The International Criminal Court (led by Luis Moreno Ocampo) is also highlighted in this film. A court that is already widely discredited in Africa. Since its inception in 2002 the ICC, has targeted solely African and other developing world leaders.
Jean Ping, the head of the African Union, has said about the ICC and Ocampo, “We Africans and the African Union are not against the International Criminal Court. We are against Ocampo who is rendering justice with double standards.”
The ICC has had many opportunities to indict Western war criminals/leaders—such as Bush, Blair, Olmert and Cheney—since it has come into being, and it has, of course, wholly failed to do so.
US militarism being promoted as a solution or panacea, is never an answer. American military advisers going into a nation is rarely—if ever—good. And certainly not for the ostensible end of humanitarianism.
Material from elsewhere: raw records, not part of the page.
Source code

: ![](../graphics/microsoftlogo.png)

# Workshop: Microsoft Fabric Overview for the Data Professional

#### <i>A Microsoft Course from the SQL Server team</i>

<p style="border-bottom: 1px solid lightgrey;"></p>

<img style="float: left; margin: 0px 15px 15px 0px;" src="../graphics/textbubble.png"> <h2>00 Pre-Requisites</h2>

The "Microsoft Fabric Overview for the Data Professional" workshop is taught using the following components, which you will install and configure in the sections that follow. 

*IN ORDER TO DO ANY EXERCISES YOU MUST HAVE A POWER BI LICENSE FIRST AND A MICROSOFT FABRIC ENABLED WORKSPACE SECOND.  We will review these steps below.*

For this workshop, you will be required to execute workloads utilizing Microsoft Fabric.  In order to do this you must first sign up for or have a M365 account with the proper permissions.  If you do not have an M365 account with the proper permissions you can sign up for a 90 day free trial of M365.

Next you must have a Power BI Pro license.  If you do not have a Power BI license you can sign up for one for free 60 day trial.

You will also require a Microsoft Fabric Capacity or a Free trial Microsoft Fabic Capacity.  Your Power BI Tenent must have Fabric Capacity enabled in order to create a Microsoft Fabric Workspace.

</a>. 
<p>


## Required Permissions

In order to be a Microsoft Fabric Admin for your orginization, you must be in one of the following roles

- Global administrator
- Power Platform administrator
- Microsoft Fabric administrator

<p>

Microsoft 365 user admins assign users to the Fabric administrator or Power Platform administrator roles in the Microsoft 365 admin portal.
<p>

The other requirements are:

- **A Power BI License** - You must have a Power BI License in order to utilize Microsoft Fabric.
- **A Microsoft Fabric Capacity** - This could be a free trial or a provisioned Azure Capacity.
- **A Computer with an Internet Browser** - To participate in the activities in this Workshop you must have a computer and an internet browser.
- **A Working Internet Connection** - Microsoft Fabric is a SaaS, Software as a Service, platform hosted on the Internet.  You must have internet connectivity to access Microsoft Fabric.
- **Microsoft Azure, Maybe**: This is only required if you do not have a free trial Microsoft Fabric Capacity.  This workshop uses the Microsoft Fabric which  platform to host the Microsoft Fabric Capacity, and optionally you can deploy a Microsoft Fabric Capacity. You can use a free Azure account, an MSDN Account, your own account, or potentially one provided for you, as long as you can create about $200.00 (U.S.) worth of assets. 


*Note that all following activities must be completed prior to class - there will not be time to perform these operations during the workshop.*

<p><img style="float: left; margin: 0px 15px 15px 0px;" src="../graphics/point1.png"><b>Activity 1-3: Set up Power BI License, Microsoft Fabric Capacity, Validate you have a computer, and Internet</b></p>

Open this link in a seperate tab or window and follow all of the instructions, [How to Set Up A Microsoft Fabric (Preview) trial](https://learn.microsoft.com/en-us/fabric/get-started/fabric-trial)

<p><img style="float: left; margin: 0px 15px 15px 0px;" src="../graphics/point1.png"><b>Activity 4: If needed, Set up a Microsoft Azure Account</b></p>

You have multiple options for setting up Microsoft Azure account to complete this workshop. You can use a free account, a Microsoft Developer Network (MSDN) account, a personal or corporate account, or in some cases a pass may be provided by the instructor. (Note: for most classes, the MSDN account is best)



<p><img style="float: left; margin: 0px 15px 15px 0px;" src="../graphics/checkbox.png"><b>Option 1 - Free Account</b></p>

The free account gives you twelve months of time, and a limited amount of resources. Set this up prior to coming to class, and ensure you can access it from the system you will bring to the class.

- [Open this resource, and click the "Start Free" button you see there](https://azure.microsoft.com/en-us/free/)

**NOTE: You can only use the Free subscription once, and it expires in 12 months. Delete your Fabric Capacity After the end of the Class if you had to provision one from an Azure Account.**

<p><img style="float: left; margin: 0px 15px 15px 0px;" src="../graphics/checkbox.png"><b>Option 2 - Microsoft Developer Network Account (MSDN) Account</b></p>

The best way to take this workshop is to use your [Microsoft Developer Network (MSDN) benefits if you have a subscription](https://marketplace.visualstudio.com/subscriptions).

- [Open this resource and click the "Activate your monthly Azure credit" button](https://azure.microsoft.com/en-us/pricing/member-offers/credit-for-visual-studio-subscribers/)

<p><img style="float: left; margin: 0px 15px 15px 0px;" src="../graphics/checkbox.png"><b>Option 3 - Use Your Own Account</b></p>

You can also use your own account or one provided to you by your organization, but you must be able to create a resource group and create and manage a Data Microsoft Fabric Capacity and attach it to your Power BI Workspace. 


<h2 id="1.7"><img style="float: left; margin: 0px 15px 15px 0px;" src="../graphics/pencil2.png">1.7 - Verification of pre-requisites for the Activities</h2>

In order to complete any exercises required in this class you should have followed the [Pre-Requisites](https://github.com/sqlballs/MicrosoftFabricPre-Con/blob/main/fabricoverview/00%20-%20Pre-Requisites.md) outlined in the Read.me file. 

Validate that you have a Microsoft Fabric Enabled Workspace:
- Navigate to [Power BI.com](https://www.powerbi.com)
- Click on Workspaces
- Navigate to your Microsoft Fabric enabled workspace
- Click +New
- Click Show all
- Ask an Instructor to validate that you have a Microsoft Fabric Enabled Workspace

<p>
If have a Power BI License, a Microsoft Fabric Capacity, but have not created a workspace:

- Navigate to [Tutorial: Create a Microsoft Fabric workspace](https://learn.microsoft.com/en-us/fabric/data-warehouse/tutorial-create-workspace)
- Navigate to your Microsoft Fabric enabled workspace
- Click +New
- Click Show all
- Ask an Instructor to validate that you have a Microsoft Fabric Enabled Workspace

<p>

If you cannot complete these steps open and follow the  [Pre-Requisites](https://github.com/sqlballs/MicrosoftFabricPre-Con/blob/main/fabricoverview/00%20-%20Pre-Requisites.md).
The film and its campaigners are certainly folks to continue to keep a close eye on, in my opinion. As suggested earlier, perhaps they are just well meaning dupes, but the film presents a very limited picture as to what ails the Central African nation of Uganda. And again to exuberantly support US militarism, as a goal against the Lord’s Resistance Army, is unequivocally highly suspect, to even downright reprehensible.
Sean Fenley is an independent progressive, who would like to see some sanity brought to the creation and implementation of current and future US military, economic, foreign and domestic policies. He has been published by a number of websites, and publications throughout the alternative media.